MAP's Grand Goals (GG)
GG-1: Base technology: pushing the frontiers of few-cycle ultrafast laser technology (incl. auxiliary technologies, e.g. multilayer optics) towards ever higher peak and average powers, multi-octave bandwidths (UV-VIS-IR), and synthesis of arbitrary light waveforms.
GG-2: Sources for low-energy photon science: advancing – with the tools of GG-1
the technology of frequency combs towards higher power and shorter (to XUV) wavelengths, of attosecond photon pulses to higher peak/average power and photon energy (to 100 eV to 500 eV to 1keV to 10 keV), and Angstrom-wavelength electron & photon pulses to ever shorter durations (to 100 fs to 10 fs to 1 fs to ...).

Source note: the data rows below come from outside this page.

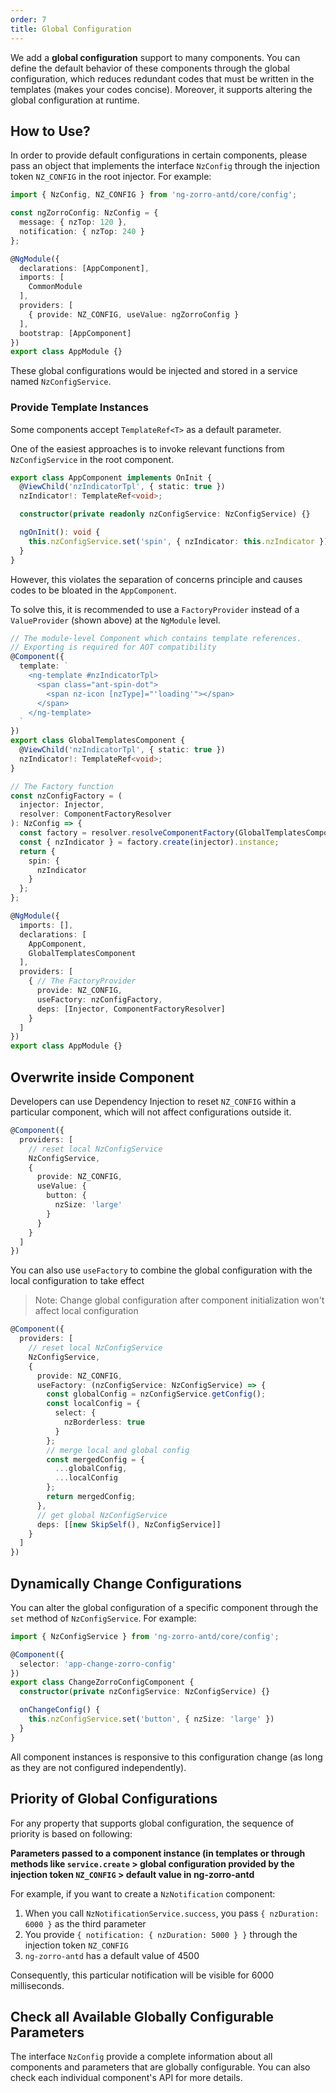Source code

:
 ```yaml
---
order: 7
title: Global Configuration
---
```


We add a **global configuration** support to many components. You can define the default behavior of these components through the global configuration, which reduces redundant codes that must be written in the templates (makes your codes concise). Moreover, it supports altering the global configuration at runtime.

## How to Use?

In order to provide default configurations in certain components, please pass an object that implements the interface `NzConfig` through the injection token `NZ_CONFIG` in the root injector. For example:

```typescript
import { NzConfig, NZ_CONFIG } from 'ng-zorro-antd/core/config';

const ngZorroConfig: NzConfig = {
  message: { nzTop: 120 },
  notification: { nzTop: 240 }
};

@NgModule({
  declarations: [AppComponent],
  imports: [
    CommonModule
  ],
  providers: [
    { provide: NZ_CONFIG, useValue: ngZorroConfig }
  ],
  bootstrap: [AppComponent]
})
export class AppModule {}
```

These global configurations would be injected and stored in a service named `NzConfigService`.

### Provide Template Instances

Some components accept `TemplateRef<T>` as a default parameter.

One of the easiest approaches is to invoke relevant functions from `NzConfigService` in the root component.

```typescript
export class AppComponent implements OnInit {
  @ViewChild('nzIndicatorTpl', { static: true })
  nzIndicator!: TemplateRef<void>;

  constructor(private readonly nzConfigService: NzConfigService) {}

  ngOnInit(): void {
    this.nzConfigService.set('spin', { nzIndicator: this.nzIndicator });
  }
}
```

However, this violates the separation of concerns principle and causes codes to be bloated in the `AppComponent`.

To solve this, it is recommended to use a `FactoryProvider` instead of a `ValueProvider` (shown above) at the `NgModule` level.

```typescript
// The module-level Component which contains template references.
// Exporting is required for AOT compatibility
@Component({
  template: `
    <ng-template #nzIndicatorTpl>
      <span class="ant-spin-dot">
        <span nz-icon [nzType]="'loading'"></span>
      </span>
    </ng-template>
  `
})
export class GlobalTemplatesComponent {
  @ViewChild('nzIndicatorTpl', { static: true })
  nzIndicator!: TemplateRef<void>;
}

// The Factory function
const nzConfigFactory = (
  injector: Injector,
  resolver: ComponentFactoryResolver
): NzConfig => {
  const factory = resolver.resolveComponentFactory(GlobalTemplatesComponent);
  const { nzIndicator } = factory.create(injector).instance;
  return {
    spin: {
      nzIndicator
    }
  };
};

@NgModule({
  imports: [],
  declarations: [
    AppComponent,
    GlobalTemplatesComponent
  ],
  providers: [
    { // The FactoryProvider
      provide: NZ_CONFIG,
      useFactory: nzConfigFactory,
      deps: [Injector, ComponentFactoryResolver]
    }
  ]
})
export class AppModule {}
```


## Overwrite inside Component

Developers can use Dependency Injection to reset `NZ_CONFIG` within a particular component, which will not affect configurations outside it.

```typescript
@Component({
  providers: [
    // reset local NzConfigService
    NzConfigService,
    {
      provide: NZ_CONFIG,
      useValue: {
        button: {
          nzSize: 'large'
        }
      }
    }
  ]
})
```

You can also use `useFactory` to combine the global configuration with the local configuration to take effect

> Note: Change global configuration after component initialization won't affect local configuration

```typescript
@Component({
  providers: [
    // reset local NzConfigService
    NzConfigService,
    {
      provide: NZ_CONFIG,
      useFactory: (nzConfigService: NzConfigService) => {
        const globalConfig = nzConfigService.getConfig();
        const localConfig = {
          select: {
            nzBorderless: true
          }
        };
        // merge local and global config
        const mergedConfig = {
          ...globalConfig,
          ...localConfig
        };
        return mergedConfig;
      },
      // get global NzConfigService
      deps: [[new SkipSelf(), NzConfigService]]
    }
  ]
})
```

## Dynamically Change Configurations

You can alter the global configuration of a specific component through the `set` method of `NzConfigService`. For example:

```typescript
import { NzConfigService } from 'ng-zorro-antd/core/config';

@Component({
  selector: 'app-change-zorro-config'
})
export class ChangeZorroConfigComponent {
  constructor(private nzConfigService: NzConfigService) {}

  onChangeConfig() {
    this.nzConfigService.set('button', { nzSize: 'large' })
  }
}
```

All component instances is responsive to this configuration change (as long as they are not configured independently).


## Priority of Global Configurations

For any property that supports global configuration, the sequence of priority is based on following:

**Parameters passed to a component instance (in templates or through methods like `service.create` > global configuration provided by the injection token `NZ_CONFIG` > default value in ng-zorro-antd**

For example, if you want to create a `NzNotification` component:

1. When you call `NzNotificationService.success`, you pass `{ nzDuration: 6000 }` as the third parameter
2. You provide `{ notification: { nzDuration: 5000 } }` through the injection token `NZ_CONFIG`
3. `ng-zorro-antd` has a default value of 4500

Consequently, this particular notification will be visible for 6000 milliseconds.

## Check all Available Globally Configurable Parameters

The interface `NzConfig` provide a complete information about all components and parameters that are globally configurable. You can also check each individual component's API for more details.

GG-3: Sources for high-energy photon science: developing and advancing – with the tools of GG-1 – laser-based compact brilliant X-ray sources towards diagnostic energies (to 20 keV to 50 keV to 100 keV to ...), and laser-based charged-particle sources towards therapeutic energies (to 50 MeV/u to 100 MeV/u to 200 MeV/u to ...).
GG-4: Probing electrons: on the atomic scale in real time with the tools of GG-1/2 – with particular emphasis on electron-electron correlations, coupled electron-nuclear motions and radio-biological effects in bio-molecules, collective motions in solid-state systems, and – on the long-run – recording movies of these motions.
GG-5: Controlling electrons: on the atomic/mesoscopic scale with the tools of GG-1 – in molecular orbitals to explore novel ways of controlling molecular structure and reactions and in nano-structured and molecular systems to pursue advancement of electronics towards the frequencies of infrared and visible light.
GG-6: Advanced bio-medical imaging: developing and validating – with conventional brilliant X-ray sources and the emerging tools of GG-3 – novel techniques for imaging biological samples, animal and human organs with unprecedented resolution with the aim to detect chronic diseases and cancer in their early stage.
GG-7: Cost-effective particle therapy: exploring – with conventional sources and the emerging tools of GG-3 – the radio-biological efficiency of short-pulsed particle irradiation and the feasibility of particle tumour therapy with laser-driven proton/ion sources for cost-effective local therapy of cancer.